## [Listed records]

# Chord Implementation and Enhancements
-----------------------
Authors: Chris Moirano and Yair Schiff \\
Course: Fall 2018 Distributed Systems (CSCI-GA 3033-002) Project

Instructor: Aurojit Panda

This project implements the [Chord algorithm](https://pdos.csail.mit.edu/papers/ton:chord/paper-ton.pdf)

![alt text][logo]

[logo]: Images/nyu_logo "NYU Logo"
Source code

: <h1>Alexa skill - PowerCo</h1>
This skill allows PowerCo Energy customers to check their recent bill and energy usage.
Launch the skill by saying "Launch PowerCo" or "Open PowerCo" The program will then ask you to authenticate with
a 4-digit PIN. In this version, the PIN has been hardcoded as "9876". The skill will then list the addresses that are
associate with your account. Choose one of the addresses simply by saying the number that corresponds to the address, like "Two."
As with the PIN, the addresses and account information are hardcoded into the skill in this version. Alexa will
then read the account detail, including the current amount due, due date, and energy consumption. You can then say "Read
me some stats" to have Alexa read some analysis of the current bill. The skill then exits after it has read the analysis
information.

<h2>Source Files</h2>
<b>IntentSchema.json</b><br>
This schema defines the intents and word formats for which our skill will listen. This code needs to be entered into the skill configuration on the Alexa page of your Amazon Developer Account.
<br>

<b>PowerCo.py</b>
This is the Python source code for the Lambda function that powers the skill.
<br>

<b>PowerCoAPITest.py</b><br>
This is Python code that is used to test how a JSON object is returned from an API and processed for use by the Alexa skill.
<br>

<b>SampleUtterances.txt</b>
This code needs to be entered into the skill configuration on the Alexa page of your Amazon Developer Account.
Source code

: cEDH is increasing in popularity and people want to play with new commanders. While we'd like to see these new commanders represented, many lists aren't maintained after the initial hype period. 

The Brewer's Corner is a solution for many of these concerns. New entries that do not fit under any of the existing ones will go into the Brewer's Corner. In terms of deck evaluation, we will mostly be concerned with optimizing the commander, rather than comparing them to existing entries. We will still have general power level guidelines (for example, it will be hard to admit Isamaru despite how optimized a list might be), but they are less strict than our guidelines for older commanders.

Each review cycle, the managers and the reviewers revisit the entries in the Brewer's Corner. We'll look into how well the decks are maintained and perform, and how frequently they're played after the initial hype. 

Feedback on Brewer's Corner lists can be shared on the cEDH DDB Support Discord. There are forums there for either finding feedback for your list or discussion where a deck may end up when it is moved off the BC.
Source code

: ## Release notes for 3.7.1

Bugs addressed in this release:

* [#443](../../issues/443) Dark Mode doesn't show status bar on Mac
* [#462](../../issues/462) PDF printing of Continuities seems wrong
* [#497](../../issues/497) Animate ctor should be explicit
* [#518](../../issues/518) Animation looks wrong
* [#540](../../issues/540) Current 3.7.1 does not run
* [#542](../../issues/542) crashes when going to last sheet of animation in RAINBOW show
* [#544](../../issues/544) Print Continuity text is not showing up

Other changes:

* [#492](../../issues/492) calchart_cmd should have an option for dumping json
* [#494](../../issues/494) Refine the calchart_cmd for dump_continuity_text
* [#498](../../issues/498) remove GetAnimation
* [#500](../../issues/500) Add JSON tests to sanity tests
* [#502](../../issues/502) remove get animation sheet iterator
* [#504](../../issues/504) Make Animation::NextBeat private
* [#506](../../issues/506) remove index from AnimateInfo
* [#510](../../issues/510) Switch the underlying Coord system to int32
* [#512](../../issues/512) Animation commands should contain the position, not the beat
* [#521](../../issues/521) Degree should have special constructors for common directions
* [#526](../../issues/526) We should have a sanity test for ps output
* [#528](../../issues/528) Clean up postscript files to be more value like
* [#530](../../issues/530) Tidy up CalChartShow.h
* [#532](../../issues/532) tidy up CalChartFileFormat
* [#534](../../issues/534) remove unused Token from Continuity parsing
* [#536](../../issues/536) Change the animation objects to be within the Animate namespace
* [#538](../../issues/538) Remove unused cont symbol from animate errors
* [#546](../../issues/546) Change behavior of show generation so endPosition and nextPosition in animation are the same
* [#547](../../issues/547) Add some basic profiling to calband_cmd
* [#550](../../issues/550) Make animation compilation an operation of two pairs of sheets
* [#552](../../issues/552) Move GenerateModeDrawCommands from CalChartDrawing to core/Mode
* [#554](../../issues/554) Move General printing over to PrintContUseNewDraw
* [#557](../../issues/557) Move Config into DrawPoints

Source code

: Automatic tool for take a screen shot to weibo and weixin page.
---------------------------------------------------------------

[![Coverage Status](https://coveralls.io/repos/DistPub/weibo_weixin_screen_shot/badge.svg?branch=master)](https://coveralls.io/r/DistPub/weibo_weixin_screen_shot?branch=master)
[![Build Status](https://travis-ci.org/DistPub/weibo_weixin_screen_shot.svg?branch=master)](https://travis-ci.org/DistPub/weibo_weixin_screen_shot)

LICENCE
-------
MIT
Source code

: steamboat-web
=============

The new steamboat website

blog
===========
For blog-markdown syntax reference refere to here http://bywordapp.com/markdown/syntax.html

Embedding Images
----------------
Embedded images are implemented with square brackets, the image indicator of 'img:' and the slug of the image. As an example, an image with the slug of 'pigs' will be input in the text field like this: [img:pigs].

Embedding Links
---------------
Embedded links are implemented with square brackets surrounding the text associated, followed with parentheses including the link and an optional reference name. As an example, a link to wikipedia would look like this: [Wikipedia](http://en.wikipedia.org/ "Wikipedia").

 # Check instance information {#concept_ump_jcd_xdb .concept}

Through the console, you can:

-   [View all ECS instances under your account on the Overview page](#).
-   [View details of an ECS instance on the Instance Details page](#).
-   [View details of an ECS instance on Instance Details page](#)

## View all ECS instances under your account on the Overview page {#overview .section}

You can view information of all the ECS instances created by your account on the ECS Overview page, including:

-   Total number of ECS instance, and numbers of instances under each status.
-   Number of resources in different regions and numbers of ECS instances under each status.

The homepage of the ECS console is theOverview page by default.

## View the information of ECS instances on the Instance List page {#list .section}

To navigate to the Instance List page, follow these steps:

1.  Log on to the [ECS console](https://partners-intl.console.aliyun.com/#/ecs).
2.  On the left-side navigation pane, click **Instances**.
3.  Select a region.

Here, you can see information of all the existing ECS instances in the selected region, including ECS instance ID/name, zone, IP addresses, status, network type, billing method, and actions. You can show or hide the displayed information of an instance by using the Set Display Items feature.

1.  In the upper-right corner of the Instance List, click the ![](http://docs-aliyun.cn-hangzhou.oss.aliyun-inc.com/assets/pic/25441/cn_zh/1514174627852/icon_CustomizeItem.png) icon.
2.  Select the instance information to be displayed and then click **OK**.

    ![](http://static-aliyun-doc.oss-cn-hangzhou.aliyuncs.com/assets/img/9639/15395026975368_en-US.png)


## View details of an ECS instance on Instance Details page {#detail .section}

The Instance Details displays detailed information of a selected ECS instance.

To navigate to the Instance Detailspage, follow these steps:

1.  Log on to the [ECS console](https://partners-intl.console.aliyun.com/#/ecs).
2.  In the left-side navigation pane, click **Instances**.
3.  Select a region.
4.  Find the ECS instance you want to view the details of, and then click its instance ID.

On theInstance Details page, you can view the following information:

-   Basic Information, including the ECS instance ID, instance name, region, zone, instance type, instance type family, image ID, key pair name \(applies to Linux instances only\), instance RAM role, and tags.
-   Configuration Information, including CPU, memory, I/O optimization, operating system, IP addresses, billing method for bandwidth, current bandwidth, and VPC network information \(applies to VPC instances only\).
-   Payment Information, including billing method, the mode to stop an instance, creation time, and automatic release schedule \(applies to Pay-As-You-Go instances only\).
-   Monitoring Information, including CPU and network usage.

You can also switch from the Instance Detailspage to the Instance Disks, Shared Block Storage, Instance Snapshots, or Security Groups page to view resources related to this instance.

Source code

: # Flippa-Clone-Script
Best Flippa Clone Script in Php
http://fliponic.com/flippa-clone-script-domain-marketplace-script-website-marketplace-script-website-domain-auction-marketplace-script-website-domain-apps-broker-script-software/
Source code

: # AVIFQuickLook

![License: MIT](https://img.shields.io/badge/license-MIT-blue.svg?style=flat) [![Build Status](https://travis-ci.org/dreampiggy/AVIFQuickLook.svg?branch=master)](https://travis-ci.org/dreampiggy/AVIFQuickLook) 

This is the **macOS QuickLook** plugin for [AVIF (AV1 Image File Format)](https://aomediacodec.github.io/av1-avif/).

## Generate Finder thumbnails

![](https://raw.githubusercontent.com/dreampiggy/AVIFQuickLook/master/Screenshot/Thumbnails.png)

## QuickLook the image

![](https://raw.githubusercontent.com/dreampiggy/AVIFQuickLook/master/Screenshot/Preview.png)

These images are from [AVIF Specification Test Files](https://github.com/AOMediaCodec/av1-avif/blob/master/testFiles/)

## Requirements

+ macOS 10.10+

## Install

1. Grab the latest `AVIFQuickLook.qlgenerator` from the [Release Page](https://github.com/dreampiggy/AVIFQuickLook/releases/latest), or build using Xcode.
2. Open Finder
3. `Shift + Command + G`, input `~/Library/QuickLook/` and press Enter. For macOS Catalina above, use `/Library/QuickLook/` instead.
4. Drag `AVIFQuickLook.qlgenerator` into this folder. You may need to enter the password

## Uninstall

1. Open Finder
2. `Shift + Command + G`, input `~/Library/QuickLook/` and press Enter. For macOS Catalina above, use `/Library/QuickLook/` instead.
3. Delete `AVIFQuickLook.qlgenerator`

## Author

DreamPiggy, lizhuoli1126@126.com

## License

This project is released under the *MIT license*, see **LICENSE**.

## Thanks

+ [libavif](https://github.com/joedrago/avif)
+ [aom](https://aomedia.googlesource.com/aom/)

## [Task requirements]
The answer must be a verbatim transcription of the entries above, from the first line through the line that contains "associate with your", and nothing more.

## [Exercise output]
# Chord Implementation and Enhancements
-----------------------
Authors: Chris Moirano and Yair Schiff \\
Course: Fall 2018 Distributed Systems (CSCI-GA 3033-002) Project

Instructor: Aurojit Panda

This project implements the [Chord algorithm](https://pdos.csail.mit.edu/papers/ton:chord/paper-ton.pdf)

![alt text][logo]

[logo]: Images/nyu_logo "NYU Logo"
Source code

: <h1>Alexa skill - PowerCo</h1>
This skill allows PowerCo Energy customers to check their recent bill and energy usage.
Launch the skill by saying "Launch PowerCo" or "Open PowerCo" The program will then ask you to authenticate with
a 4-digit PIN. In this version, the PIN has been hardcoded as "9876". The skill will then list the addresses that are
associate with your account. Choose one of the addresses simply by saying the number that corresponds to the address, like "Two."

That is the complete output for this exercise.